Fig. 1. Simulation output of estimated Salmonella carcass prevalence, additional cost per slaughtered pig and prevalence-cost ratio (mean and 90th percentiles) using different strategies (NI, no intervention; HD, hot-water decontamination; SU, steam ultrasound; SV, steam vacuum), for a small, medium and large abattoir, respectively.

Table 3. Simulation output of the nationalFootnote * estimated Salmonella carcass prevalence, additional cost per slaughtered pig, prevalence-cost ratio and additional cost/year for each of the scenarios, using different interventions for each abattoir size (small, medium, large), for all pigs delivered to slaughter

HD, Hot-water decontamination; SU, steam ultrasound; SV, steam vacuum.

Values are mean (90% credibility intervals).

Values highlighted in bold represent the best alternatives given different criteria.

* To obtain national estimates, it was assumed that four abattoirs were small, five were medium and eight were large (Danish abattoir structure in 2008).

Scenario 5a: the same as scenario 5 but assuming that herd surveillance activities stopped (carcass surveillance continued) and herd seroprevalence remained unchanged.
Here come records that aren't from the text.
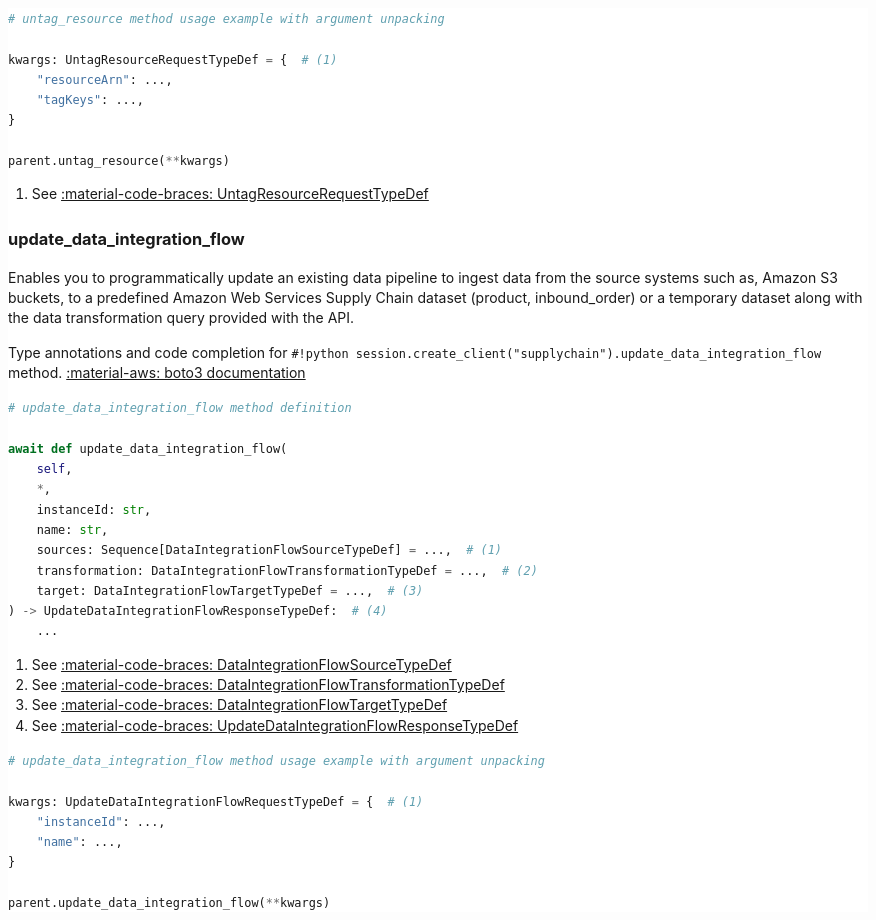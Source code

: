 

```python
# untag_resource method usage example with argument unpacking

kwargs: UntagResourceRequestTypeDef = {  # (1)
    "resourceArn": ...,
    "tagKeys": ...,
}

parent.untag_resource(**kwargs)
```

1. See [:material-code-braces: UntagResourceRequestTypeDef](./type_defs.md#untagresourcerequesttypedef) 

### update\_data\_integration\_flow

Enables you to programmatically update an existing data pipeline to ingest data
from the source systems such as, Amazon S3 buckets, to a predefined Amazon Web
Services Supply Chain dataset (product, inbound_order) or a temporary dataset
along with the data transformation query provided with the API.

Type annotations and code completion for `#!python session.create_client("supplychain").update_data_integration_flow` method.
[:material-aws: boto3 documentation](https://boto3.amazonaws.com/v1/documentation/api/latest/reference/services/supplychain/client/update_data_integration_flow.html)

```python
# update_data_integration_flow method definition

await def update_data_integration_flow(
    self,
    *,
    instanceId: str,
    name: str,
    sources: Sequence[DataIntegrationFlowSourceTypeDef] = ...,  # (1)
    transformation: DataIntegrationFlowTransformationTypeDef = ...,  # (2)
    target: DataIntegrationFlowTargetTypeDef = ...,  # (3)
) -> UpdateDataIntegrationFlowResponseTypeDef:  # (4)
    ...
```

1. See [:material-code-braces: DataIntegrationFlowSourceTypeDef](./type_defs.md#dataintegrationflowsourcetypedef) 
2. See [:material-code-braces: DataIntegrationFlowTransformationTypeDef](./type_defs.md#dataintegrationflowtransformationtypedef) 
3. See [:material-code-braces: DataIntegrationFlowTargetTypeDef](./type_defs.md#dataintegrationflowtargettypedef) 
4. See [:material-code-braces: UpdateDataIntegrationFlowResponseTypeDef](./type_defs.md#updatedataintegrationflowresponsetypedef) 


```python
# update_data_integration_flow method usage example with argument unpacking

kwargs: UpdateDataIntegrationFlowRequestTypeDef = {  # (1)
    "instanceId": ...,
    "name": ...,
}

parent.update_data_integration_flow(**kwargs)
```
A substantial cost reduction of about €400 000 per year would be obtained if no herd surveillance activities were in place (Table 3, scenario 5a), but average additional costs per year were still €2·3 million.

Sensitivity analysis identified the following variables as the most influential for model output: underlying practices at the abattoir, Salmonella input to the carcass pool, and conversion factor used to calculate the individual Salmonella carcass prevalence from the pooled prevalence (data not shown).

The effect on Salmonella carcass prevalence of reducing the proportion of seropositive pigs delivered to slaughter is presented in Figure 2. A change of within-herd seroprevalence did not significantly change the overall findings presented in Table 3. Energy price changes would noticeably change the additional cost per slaughtered pig, and consequently the prevalence-cost ratio. Nonetheless, it did not affect the ranking of the presented scenarios (data not shown).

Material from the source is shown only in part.